Highly accountable, performance marketing is a powerhouse that advertisers can use to their advantage to drive short-term sales, which retailers particularly will need as they attempt to recover from 2019 – a year that the British Retail Consortium this month called "the worst since 1995". Sales in November and December 2019 were particularly weak, falling 0.9%, it added.
Yet in a privacy-first era, performance marketing alone will not be enough. And nor should it be. Retailers, travel brands, dining, entertainment and leisure venues among others all face increasingly difficult regulatory and trading conditions. Rent inflation is only one part of the story.
Savvy marketers will increasingly explore what could be defined as ‘performance plus’ activity, particularly as the digital ecosystem evolves away from the third party data basis on which it has grown up.
GDPR-compliant data clean rooms will grow
Attribution modeling took a hit with GDPR because advertisers lost some of their ability to upload user and cookie IDs into a system for comparative purposes as they did before. No longer could advertisers tell whether a particular user sees an ad or not, clicks on it or not, and correlate that back between activities and outcomes across channels.
Data clean rooms allow advertisers to get that ability back, albeit on a clustered aggregate basis – which in itself is no bad thing, and is certainly a step in the right direction – particularly in light of Google’s announcement and future mooted regulations worldwide.
Such data clean rooms enable data providers, such as Google, to generate important audience insights and performance measurement information that can be shared with advertisers and agencies in a secure and compliant way.
Paid and organic activity will move closer together
Closely related will be the tying together more closely of paid search and display advertising with organic search and social channels, which marketers have often too easily and readily overlooked.
Yet, with a little effort and outlay, adding SEO and organic social management and measurement to the marketing stack can add a whole new dimension.
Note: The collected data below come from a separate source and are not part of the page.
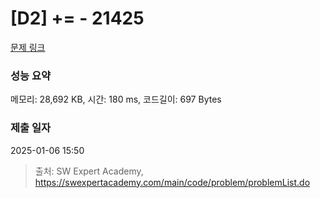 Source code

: # [D2] += - 21425 

[문제 링크](https://swexpertacademy.com/main/code/problem/problemDetail.do?contestProbId=AZD8K_UayDoDFAVs) 

### 성능 요약

메모리: 28,692 KB, 시간: 180 ms, 코드길이: 697 Bytes

### 제출 일자

2025-01-06 15:50



> 출처: SW Expert Academy, https://swexpertacademy.com/main/code/problem/problemList.do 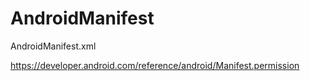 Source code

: # AndroidManifest
AndroidManifest.xml

https://developer.android.com/reference/android/Manifest.permission
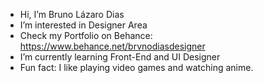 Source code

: -  Hi, I’m Bruno Lázaro Dias
-  I’m interested in Designer Area
- Check my Portfolio on Behance: https://www.behance.net/brvnodiasdesigner
-  I’m currently learning Front-End and UI Designer
- Fun fact: I like playing video games and watching anime.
Particularly as paid channels, notably search and social, become more expensive and complex: expect to see CPMs rise noticeably this year with big ticket events such as the Olympic Games and US presidential elections on the agenda and with more innovative, creative publisher formats.
Marketing will rediscover the clout of context and community
A recent Gartner for Marketers report predicted 80% of marketers would stop investing in personalisation over the next five years, with many citing a lack of ROI, the perils of customer data management, or both.
There will always be instances where one-to-one marketing is the right strategy, but many got carried away with the concept.
Instead, this new decade will see a return to more contextual marketing – delivered on a one-to-few basis, or one-to-many if the contextual subject has scale. Innovations such as data clean rooms, which contain no fewer than 50 IDs in a cluster, will facilitate this renewed focus on contextual communications.
Creative will benefit from better integration
Until now, advertisers have not had access to the tools, bandwidth and infrastructure needed to deliver good quality, tailored creative at scale, nor the impetus to raise the creative bar.
Creativity spend has traditionally been siphoned to the brand piece, the flagship TV ads and big format campaigns with little or no thought to the technological or contextual digital implications until later in the day.
Expect that to change. There are rich opportunities for those brands prepared to invest, understand and integrate their technology, media and creative more effectively. Marketers must work to ensure such expertise is available at the outset of the ideation, rather than as a bolted-on afterthought.
At the start of a new decade, at a time of unprecedented external change, driven by the regulators and the browsers, it’s time to reimagine marketing for the better. It’s why marketers must embrace a seamless future, one predicated on leveraging the power of creative, technology and media, and one that has both the business and consumer best interests at heart.